New 'atlas' charts how antibodies attack spike protein variants

As the SARS-CoV-2 virus that causes COVID-19 continues to evolve, immunologists and infectious diseases experts are eager to know whether new variants are resistant to the human antibodies that recognized initial versions of the virus. Vaccines against COVID-19, which were developed based on the chemistry and genetic code of this initial virus, may confer less protection if the antibodies they help people produce do not fend off new viral strains. Now, researchers from Brigham and Women's Hospital and collaborators have created an "atlas" that charts how 152 different antibodies attack a major piece of the SARS-CoV-2 machinery, the spike protein, as it has evolved since 2020. Their study, published in Cell, highlights antibodies that are able to neutralize the newer strains, while identifying regions of the spike protein that have become more resistant to attack.

"Emerging data show that vaccines still confer some protection from new SARS-CoV-2 variants, and our study shows how that works from an antibody standpoint," said corresponding author Duane Wesemann, MD, PhD, of the Division of Allergy and Clinical Immunology and Division of Genetics at the Brigham and an associate professor at Harvard Medical School. "These data can help us think about what the best kind of booster vaccine might be by studying how the repertoire of human antibodies recognizes the spike protein."

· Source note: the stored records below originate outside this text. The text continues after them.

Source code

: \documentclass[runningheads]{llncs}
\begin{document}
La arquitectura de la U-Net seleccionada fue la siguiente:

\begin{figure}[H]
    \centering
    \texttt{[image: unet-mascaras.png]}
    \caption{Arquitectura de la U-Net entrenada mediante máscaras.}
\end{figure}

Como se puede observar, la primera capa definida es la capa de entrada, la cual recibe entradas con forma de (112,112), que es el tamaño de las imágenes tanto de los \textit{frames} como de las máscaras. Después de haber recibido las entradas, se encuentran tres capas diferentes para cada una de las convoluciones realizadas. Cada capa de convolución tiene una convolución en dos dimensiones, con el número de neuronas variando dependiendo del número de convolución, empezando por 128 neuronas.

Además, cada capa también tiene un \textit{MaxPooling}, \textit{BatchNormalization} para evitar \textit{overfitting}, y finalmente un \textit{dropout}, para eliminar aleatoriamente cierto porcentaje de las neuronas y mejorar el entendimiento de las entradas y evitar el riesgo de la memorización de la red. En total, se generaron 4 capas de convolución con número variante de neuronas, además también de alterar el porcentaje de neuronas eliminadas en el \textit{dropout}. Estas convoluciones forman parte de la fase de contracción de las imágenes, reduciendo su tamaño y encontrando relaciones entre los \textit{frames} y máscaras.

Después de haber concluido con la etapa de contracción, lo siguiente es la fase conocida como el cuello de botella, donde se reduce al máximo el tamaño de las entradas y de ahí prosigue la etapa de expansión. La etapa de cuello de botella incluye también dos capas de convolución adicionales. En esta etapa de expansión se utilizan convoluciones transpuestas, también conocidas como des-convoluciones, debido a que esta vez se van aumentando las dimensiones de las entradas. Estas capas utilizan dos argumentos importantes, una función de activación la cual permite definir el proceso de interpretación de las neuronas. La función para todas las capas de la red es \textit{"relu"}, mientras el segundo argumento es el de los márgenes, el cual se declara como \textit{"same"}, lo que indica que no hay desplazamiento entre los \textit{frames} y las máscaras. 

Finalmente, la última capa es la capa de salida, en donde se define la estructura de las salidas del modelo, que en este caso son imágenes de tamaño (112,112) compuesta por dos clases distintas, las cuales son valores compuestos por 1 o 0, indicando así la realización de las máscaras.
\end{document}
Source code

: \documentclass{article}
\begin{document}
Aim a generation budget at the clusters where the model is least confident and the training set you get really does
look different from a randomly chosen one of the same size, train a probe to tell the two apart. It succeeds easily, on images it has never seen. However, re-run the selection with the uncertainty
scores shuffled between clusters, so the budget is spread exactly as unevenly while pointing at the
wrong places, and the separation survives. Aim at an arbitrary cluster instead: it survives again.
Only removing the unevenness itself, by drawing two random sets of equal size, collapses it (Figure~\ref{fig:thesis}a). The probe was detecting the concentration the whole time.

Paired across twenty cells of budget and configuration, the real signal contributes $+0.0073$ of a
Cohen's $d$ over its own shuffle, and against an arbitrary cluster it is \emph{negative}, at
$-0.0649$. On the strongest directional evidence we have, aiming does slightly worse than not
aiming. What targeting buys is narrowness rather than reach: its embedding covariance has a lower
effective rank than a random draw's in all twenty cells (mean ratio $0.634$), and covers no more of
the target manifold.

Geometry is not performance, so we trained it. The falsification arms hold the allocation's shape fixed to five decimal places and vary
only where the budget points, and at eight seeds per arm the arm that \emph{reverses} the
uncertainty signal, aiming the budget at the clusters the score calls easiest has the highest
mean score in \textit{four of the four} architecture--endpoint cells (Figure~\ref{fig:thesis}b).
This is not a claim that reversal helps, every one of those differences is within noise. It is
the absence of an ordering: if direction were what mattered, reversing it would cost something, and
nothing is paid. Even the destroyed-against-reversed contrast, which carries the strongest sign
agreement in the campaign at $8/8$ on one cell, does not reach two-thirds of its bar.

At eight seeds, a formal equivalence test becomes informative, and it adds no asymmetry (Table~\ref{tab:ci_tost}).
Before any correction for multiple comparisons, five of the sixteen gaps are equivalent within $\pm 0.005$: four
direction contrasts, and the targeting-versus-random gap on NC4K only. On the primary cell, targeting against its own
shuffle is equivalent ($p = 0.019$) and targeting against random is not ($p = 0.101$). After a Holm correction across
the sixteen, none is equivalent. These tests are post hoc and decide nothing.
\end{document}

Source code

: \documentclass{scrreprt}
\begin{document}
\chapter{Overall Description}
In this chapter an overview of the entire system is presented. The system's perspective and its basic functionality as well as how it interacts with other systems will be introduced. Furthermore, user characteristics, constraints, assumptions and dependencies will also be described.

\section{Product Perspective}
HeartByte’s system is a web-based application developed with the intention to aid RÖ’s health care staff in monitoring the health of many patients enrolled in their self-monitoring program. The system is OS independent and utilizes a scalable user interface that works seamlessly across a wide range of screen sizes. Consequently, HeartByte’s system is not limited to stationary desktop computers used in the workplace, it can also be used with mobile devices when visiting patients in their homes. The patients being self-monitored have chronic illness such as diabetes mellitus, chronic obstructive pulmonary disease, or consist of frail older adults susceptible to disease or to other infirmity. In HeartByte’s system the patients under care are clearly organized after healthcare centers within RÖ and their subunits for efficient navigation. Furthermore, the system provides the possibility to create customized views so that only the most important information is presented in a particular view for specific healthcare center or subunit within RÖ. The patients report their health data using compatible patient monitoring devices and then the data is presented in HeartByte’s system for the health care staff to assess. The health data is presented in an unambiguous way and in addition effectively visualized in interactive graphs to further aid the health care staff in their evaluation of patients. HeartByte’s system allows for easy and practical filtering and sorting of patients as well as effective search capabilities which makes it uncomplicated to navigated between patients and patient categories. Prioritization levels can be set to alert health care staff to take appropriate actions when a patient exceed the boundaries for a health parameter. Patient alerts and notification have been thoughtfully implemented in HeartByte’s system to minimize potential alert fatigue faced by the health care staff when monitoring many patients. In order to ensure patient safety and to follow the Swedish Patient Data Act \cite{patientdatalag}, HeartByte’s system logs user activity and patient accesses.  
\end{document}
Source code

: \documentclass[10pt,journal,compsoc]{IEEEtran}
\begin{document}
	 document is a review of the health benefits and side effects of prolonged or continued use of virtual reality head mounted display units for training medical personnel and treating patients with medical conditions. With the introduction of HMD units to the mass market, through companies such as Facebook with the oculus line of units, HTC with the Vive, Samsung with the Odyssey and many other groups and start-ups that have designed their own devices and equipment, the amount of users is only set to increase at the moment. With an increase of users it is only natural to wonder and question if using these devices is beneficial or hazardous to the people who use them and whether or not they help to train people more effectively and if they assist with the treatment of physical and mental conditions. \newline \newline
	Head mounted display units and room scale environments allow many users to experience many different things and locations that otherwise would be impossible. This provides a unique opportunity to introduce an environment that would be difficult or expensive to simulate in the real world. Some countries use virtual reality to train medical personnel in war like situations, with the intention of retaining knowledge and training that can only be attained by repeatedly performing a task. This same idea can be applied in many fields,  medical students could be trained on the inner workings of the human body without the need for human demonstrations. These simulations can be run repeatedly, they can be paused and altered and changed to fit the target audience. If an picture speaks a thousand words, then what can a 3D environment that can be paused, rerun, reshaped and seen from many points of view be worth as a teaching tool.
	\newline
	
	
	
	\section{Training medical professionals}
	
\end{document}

The researchers examined the antibody-producing Memory B cells of 19 patients who were infected with SARS-CoV-2 in March of 2020, before the emergence of new variants. They studied how these antibodies, as well as other antibodies that have been characterized by researchers, bind to spike protein models of the B.1.1.7 (Alpha), B.1351 (Beta) and P.1 (Gamma) variants of SARS-CoV-2, which were first identified in the United Kingdom, South Africa, and Brazil, respectively. An analysis of the Delta variant is currently underway.

Overall, the authors confirmed that the hundreds of antibodies they studied largely bind to seven major "footprints" on the spike protein. While many of these antibodies "compete" to bind to the same regions of the early version of the SARS-CoV-2 spike protein, when it comes to newer strains, some of these antibodies lose their potency while others emerge as broadly responsive neutralizers.

In particular, antibodies binding to two of these spike protein regions, dubbed RBD-2 and NTD-1, were the most potent neutralizers of initial forms of the spike protein. The B.1.351 spike variant proved to exhibit the greatest ability to evade existing antibody arsenals, escaping many RBD-2- and NTD-1-binding antibodies. Some antibodies binding another region, called S2-1, could recognize spike proteins from more distantly related viruses such as MERS, SARS, and common cold coronaviruses.

"Making different antibodies that compete for one region of the virus allows the immune system to be more flexible," Wesemann said. "Otherwise-redundant recognition by antibodies targeting the same footprint of one version of the virus confers recognition depth of the same footprint on variants, and some antibodies maintain high neutralization potency against all the variants. Now that we can identify the antibodies that are more broadly reactive to all of the variants, we can think about how to elicit them more strongly in a vaccine."